▸ **Assignment**
Every record should be restated exactly, with no images included.

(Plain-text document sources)
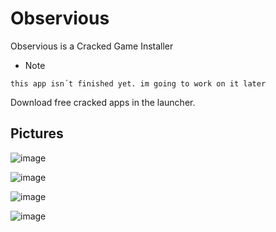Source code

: # Observious
Observious is a Cracked Game Installer

- Note
```
this app isn´t finished yet. im going to work on it later
```

Download free cracked apps in the launcher.

## Pictures

![image](https://github.com/ASMRoyal/Observious/assets/89786570/bf0194d6-4fb6-420f-82f2-d40e16db4913)

![image](https://github.com/ASMRoyal/Observious/assets/89786570/fdf019fb-09fe-4c75-aeeb-d10187c615ac)

![image](https://github.com/ASMRoyal/Observious/assets/89786570/2a67d1ef-d000-472c-86c2-e2636442a3b6)

![image](https://github.com/ASMRoyal/Observious/assets/89786570/55cd5679-4e68-46da-829e-a8f51d2932a9)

▸ **Written reply**
Source code

: # Observious
Observious is a Cracked Game Installer

- Note
```
this app isn´t finished yet. im going to work on it later
```

Download free cracked apps in the launcher.

## Pictures

![image](https://github.com/ASMRoyal/Observious/assets/89786570/bf0194d6-4fb6-420f-82f2-d40e16db4913)

![image](https://github.com/ASMRoyal/Observious/assets/89786570/fdf019fb-09fe-4c75-aeeb-d10187c615ac)

![image](https://github.com/ASMRoyal/Observious/assets/89786570/2a67d1ef-d000-472c-86c2-e2636442a3b6)

![image](https://github.com/ASMRoyal/Observious/assets/89786570/55cd5679-4e68-46da-829e-a8f51d2932a9)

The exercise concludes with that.